“There can be no stops and starts in the kingdom of God.”
I think this has to do with intent. We can’t come with an expectation to keep one foot in the world. That doesn’t mean that the Lord doesn’t allow us to repent when, in our imperfect humanity, we get distracted at times.
{Wholehearted and unreserved love of God} is the first great commandment but the first great truth is that God already loves us wholeheartedly and unreservedly.
Obviously, this is an important cautionary tale about the uses of wealth and the needs of the poor. But ultimately it is a story about wholehearted, unreserved devotion to divine responsibility. With or without riches, each of us is to come to Christ with the same uncompromised commitment to His gospel that was expected of this young man. In the vernacular of today’s youth, we are to declare ourselves “all in.”
All who speak in this general conference will all be saying, one way or another, what Christ said to this rich young man: “Come unto your Savior. Come completely and wholeheartedly. Take up your cross, however heavy it may be, and follow Him.” They will say this knowing that in the kingdom of God, there can be no halfway measures, no starting and stopping, no turning back. To those who requested permission to bury a deceased parent or to at least say goodbye to other family members, Jesus’s reply was demanding and unequivocal. “Leave that to others,” He said. “No man, having put his hand to the plough, and looking back, is fit for the kingdom of God.” When difficult things are asked of us, even things contrary to the longings of our heart, remember that the loyalty we pledge to the cause of Christ is to be the supreme devotion of our lives. Although Isaiah reassures us it is available “without money and without price”—and it is—we must be prepared, using T. S. Eliot’s line, to have it cost “not less than everything.”
While the blessings and peach of the gospel are not to be bought with material wealth, the full blessings only come when our devotion to Christ is complete enough that we will abandon all material concerns if they interfere with following Him.
Of course, we all have some habits or flaws or personal history that could keep us from complete spiritual immersion in this work. But God is our Father and is exceptionally good at forgiving and forgetting sins we have forsaken, perhaps because we give Him so much practice in doing so. In any case, there is divine help for every one of us at any hour we feel to make a change in our behavior.

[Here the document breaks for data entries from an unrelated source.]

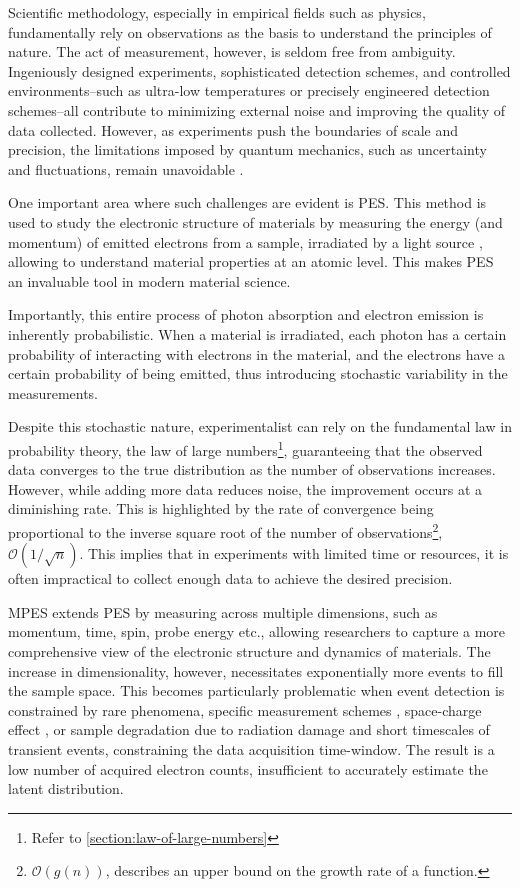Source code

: Scientific methodology, especially in empirical fields such as physics, fundamentally rely on observations as the basis to understand the principles of nature. The act of measurement, however, is seldom free from ambiguity. Ingeniously designed experiments, sophisticated detection schemes, and controlled environments--such as ultra-low temperatures or precisely engineered detection schemes--all contribute to minimizing external noise and improving the quality of data collected. However, as experiments push the boundaries of scale and precision, the limitations imposed by quantum mechanics, such as uncertainty and fluctuations, remain unavoidable \cite{heisenbergPhysicalPrinciplesQuantum2009,sakuraiModernQuantumMechanics2020,binneyPhysicsQuantumMechanics2014}.

One important area where such challenges are evident is \gls{PES}. This method is used to study the electronic structure of materials by measuring the energy (and momentum) of emitted electrons from a sample, irradiated by a light source \cite{cardonaGeneralPrinciples1978}, allowing to understand material properties at an atomic level. This makes \gls{PES} an invaluable tool in modern material science. 

Importantly, this entire process of photon absorption and electron emission is inherently probabilistic. When a material is irradiated, each photon has a certain probability of interacting with electrons in the material, and the electrons have a certain probability of being emitted, thus introducing stochastic variability in the measurements.

Despite this stochastic nature, experimentalist can rely on the fundamental law in probability theory, the law of large numbers\footnote{Refer to \cref{section:law-of-large-numbers}}, guaranteeing that the observed data converges to the true distribution as the number of observations increases. However, while adding more data reduces \gls{noise}, the improvement occurs at a diminishing rate. This is highlighted by the rate of convergence being proportional to the inverse square root of the number of observations\footnote{$\mathcal{O}(g(n))$, describes an upper bound on the growth rate of a function.}, $\mathcal{O}(1/\sqrt{n})$. This implies that in experiments with limited time or resources, it is often impractical to collect enough data to achieve the desired precision.

\Gls{MPES} extends \gls{PES} by measuring across multiple dimensions, such as momentum, time, spin, probe energy etc., allowing researchers to capture a more comprehensive view of the electronic structure and dynamics of materials. The increase in dimensionality, however, necessitates exponentially more events to fill the sample space. This becomes particularly problematic when event detection is constrained by rare phenomena, specific measurement schemes \cite{maklarQuantitativeComparisonTimeflight2020}, space-charge effect \cite{schonhenseMultidimensionalPhotoemissionSpectroscopy2018}, or sample degradation due to radiation damage and short timescales of transient events, constraining the data acquisition time-window. The result is a low number of acquired electron counts, insufficient to accurately estimate the \gls{latent} distribution.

What is the key to this breakthrough in contented, happy living? It is embedded there in the text in one sentence: “The love of God … did dwell in the hearts of the people.” When the love of God sets the tone for our own lives, for our relationships to each other and ultimately our feeling for all humankind, then old distinctions, limiting labels, and artificial divisions begin to pass away, and peace increases. That is precisely what happened in our Book of Mormon example. No longer were there Lamanites, or Jacobites, or Josephites, or Zoramites. There were no “-ites” at all. The people had taken on just one transcendent identity. They were all, it says, to be known as “the children of Christ.”
Not only did individuals see themselves as children of Christ but they saw everyone around them as no more or less than children of Christ.
Of course, we are speaking here of the first great commandment given to the human family—to love God wholeheartedly, without reservation or compromise, that is, with all our heart, might, mind, and strength. This love of God is the first great commandment in the universe. But the first great truth in the universe is that God loves us exactly that way—wholeheartedly, without reservation or compromise, with all of His heart, might, mind, and strength. And when those majestic forces from His heart and ours meet without restraint, there is a veritable explosion of spiritual, moral power. Then, as Teilhard de Chardin wrote, “for [the] second time in the history of the world, man will have discovered fire.”
It is then, and really only then, that we can effectively keep the second great commandment in ways that are not superficial or trivial. If we love God enough to try to be fully faithful to Him, He will give us the ability, the capacity, the will, and the way to love our neighbor and ourselves. Perhaps then we will be able to say once again, “There could not be a happier people among all the people who had been created by the hand of God.”
If we do not love God with our whole hearts we will not have the capacity to love our neighbors in more than superficial or trivial ways.
For the blessing of receiving the greatest of all possessions—the gift of eternal life—it is little enough that we are asked to stay the course in following the High Priest of our Profession, our Day Star, Advocate, and King.